_WHAT TO PRODUCE_
All lines of the entries with "help" in them must be listed.
[GIVEN INFORMATION Boundary: Start]
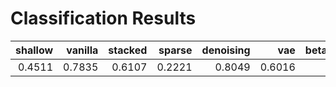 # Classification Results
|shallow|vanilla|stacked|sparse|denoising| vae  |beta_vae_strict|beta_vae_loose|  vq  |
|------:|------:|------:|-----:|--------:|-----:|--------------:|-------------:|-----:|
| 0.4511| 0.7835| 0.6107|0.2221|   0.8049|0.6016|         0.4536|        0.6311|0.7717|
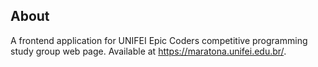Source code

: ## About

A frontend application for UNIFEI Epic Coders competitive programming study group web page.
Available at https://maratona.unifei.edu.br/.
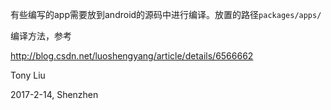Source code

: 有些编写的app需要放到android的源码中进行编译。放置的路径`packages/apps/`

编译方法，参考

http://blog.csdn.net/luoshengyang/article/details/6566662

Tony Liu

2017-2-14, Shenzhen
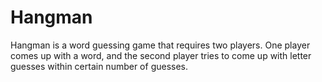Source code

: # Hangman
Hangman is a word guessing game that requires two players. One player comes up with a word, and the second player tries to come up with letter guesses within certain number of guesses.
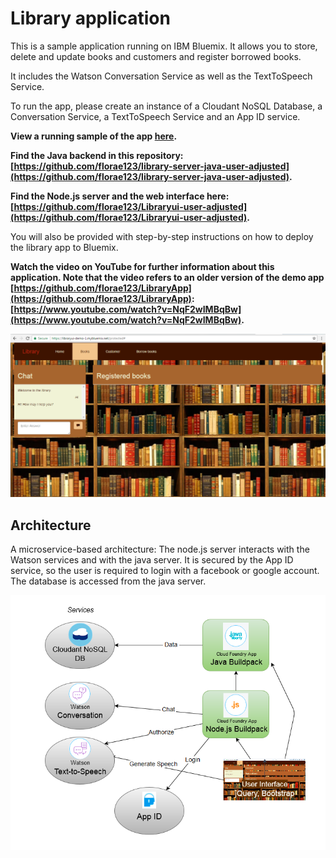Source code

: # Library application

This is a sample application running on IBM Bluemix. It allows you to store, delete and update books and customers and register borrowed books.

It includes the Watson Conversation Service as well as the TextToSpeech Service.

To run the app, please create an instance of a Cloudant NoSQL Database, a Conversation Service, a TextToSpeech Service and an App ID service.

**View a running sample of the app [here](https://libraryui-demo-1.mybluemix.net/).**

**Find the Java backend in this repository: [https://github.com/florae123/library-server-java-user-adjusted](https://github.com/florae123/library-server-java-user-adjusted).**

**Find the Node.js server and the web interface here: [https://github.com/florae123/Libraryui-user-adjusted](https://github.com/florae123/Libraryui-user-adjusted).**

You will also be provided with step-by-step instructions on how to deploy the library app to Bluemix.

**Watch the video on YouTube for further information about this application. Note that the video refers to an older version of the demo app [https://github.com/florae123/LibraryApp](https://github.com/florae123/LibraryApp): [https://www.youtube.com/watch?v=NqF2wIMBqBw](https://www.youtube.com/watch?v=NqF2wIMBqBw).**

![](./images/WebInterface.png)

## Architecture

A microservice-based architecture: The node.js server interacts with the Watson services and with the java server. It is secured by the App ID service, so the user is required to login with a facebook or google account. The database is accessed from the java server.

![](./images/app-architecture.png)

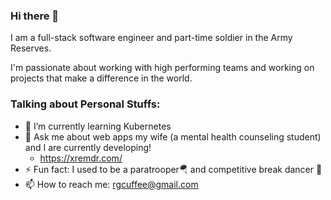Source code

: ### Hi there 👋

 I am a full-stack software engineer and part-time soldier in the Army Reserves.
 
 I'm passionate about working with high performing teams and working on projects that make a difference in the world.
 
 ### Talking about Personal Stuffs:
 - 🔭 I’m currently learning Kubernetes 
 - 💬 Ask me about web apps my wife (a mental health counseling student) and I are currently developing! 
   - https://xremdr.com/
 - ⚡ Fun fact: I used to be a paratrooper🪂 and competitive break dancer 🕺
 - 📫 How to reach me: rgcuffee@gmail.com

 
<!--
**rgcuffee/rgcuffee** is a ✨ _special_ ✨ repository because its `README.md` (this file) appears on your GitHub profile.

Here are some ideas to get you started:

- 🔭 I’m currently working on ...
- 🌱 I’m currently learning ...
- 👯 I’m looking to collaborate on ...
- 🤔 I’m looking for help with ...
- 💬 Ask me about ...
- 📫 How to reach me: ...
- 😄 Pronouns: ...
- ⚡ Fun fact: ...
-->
[GIVEN INFORMATION Boundary: End]
[GIVEN INFORMATION Boundary: Start]
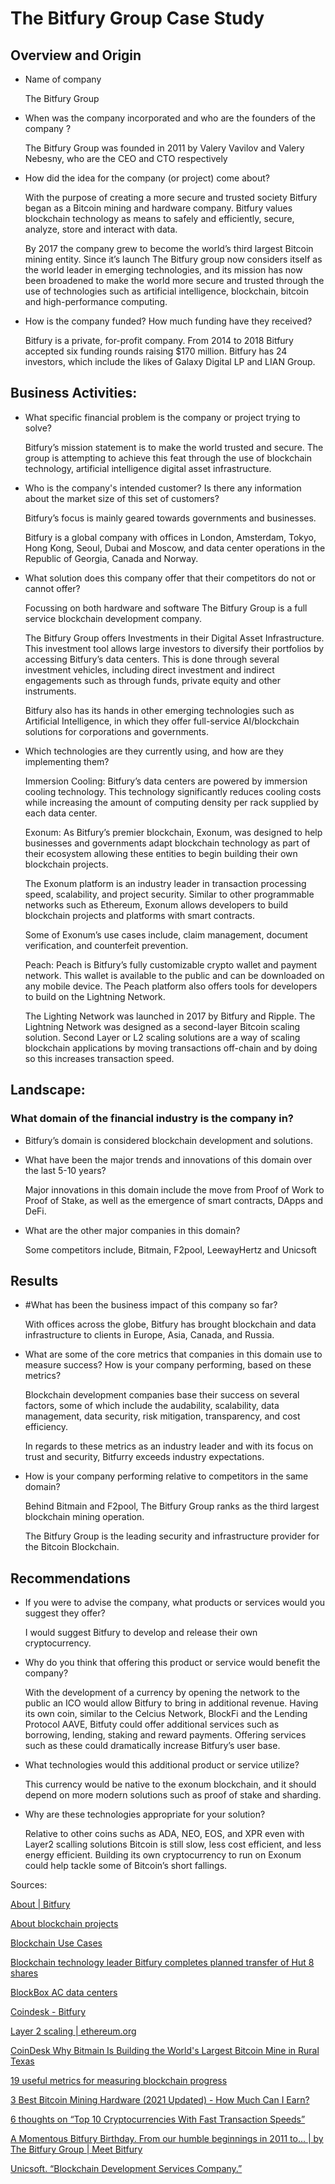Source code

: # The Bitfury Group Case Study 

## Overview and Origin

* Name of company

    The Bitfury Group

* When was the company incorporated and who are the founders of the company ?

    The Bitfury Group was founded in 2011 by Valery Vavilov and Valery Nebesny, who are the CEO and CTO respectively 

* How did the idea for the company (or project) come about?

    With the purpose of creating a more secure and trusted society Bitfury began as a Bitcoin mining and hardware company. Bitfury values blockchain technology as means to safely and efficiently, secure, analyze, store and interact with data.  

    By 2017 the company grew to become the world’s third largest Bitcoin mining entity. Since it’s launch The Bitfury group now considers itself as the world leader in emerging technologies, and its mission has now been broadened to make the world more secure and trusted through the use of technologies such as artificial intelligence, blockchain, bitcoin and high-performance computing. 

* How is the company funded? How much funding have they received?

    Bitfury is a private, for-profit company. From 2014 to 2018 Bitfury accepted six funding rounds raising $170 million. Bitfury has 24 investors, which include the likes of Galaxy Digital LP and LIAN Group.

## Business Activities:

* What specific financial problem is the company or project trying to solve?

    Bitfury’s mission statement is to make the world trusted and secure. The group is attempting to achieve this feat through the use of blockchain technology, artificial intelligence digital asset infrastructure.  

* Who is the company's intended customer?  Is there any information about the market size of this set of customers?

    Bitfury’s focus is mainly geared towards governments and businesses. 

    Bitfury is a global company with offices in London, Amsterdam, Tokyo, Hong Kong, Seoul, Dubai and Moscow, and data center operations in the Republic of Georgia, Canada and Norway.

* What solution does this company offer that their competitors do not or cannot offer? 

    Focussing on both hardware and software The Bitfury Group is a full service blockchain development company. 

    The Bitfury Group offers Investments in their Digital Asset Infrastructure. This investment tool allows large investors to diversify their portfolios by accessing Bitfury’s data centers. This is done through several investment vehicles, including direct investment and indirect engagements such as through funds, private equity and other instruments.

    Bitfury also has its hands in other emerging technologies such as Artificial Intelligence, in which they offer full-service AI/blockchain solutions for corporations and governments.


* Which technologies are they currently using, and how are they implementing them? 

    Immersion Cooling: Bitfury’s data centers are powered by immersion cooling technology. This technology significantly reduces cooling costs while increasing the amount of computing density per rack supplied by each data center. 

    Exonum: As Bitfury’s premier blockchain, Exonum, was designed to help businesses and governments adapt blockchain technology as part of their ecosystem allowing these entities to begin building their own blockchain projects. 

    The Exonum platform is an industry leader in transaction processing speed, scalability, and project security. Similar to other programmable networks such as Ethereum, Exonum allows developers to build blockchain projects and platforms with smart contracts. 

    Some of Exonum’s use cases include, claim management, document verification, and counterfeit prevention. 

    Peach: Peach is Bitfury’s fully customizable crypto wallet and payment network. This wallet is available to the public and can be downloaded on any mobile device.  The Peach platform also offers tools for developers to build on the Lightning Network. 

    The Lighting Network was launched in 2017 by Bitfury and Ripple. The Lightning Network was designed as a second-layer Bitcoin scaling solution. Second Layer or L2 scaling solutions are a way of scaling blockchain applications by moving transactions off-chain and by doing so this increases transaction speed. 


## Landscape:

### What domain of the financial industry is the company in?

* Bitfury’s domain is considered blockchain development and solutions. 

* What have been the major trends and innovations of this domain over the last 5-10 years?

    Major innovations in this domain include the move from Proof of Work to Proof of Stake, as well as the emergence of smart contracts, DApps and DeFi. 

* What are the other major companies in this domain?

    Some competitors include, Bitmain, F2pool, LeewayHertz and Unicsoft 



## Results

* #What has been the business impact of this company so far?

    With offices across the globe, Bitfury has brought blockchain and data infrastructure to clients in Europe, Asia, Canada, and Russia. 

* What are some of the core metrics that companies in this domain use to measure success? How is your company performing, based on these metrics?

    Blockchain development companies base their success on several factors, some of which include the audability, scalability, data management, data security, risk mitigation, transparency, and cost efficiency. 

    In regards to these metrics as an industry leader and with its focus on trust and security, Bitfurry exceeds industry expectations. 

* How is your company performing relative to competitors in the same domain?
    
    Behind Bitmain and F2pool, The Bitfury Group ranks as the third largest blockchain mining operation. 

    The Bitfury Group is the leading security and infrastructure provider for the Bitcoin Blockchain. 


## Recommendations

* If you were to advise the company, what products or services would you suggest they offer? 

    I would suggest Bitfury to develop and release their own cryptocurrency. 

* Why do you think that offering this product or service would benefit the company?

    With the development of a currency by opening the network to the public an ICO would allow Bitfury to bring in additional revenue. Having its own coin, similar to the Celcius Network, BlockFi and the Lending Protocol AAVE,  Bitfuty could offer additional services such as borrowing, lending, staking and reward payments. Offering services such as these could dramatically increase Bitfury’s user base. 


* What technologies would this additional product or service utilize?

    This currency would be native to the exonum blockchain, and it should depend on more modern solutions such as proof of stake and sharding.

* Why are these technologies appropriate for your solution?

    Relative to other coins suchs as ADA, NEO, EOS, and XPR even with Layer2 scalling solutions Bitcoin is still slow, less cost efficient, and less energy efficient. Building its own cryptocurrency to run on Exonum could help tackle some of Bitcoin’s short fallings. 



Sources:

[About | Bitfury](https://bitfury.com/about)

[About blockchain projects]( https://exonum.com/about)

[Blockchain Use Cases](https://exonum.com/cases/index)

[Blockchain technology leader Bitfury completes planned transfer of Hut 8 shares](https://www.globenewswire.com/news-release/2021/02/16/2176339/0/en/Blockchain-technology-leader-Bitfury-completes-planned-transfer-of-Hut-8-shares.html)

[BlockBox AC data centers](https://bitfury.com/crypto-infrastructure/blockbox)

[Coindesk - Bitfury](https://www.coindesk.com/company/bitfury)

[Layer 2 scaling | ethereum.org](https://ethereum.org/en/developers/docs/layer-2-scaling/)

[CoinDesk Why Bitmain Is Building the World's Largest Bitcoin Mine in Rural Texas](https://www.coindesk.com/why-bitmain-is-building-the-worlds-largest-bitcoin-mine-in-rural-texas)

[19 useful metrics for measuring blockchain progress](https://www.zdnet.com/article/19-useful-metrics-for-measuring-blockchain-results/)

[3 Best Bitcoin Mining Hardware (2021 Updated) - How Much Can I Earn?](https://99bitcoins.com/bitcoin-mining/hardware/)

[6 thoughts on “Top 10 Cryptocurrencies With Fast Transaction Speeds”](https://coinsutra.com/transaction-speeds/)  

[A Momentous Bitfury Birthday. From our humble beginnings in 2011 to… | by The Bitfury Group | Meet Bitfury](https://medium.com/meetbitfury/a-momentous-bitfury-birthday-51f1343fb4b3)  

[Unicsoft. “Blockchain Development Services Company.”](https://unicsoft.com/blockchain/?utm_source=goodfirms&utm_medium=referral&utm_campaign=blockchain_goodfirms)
[GIVEN INFORMATION Boundary: End]
_RESPONSE TO THIS EXERCISE_
- 🤔 I’m looking for help with ...
    Exonum: As Bitfury’s premier blockchain, Exonum, was designed to help businesses and governments adapt blockchain technology as part of their ecosystem allowing these entities to begin building their own blockchain projects. 
    Relative to other coins suchs as ADA, NEO, EOS, and XPR even with Layer2 scalling solutions Bitcoin is still slow, less cost efficient, and less energy efficient. Building its own cryptocurrency to run on Exonum could help tackle some of Bitcoin’s short fallings. 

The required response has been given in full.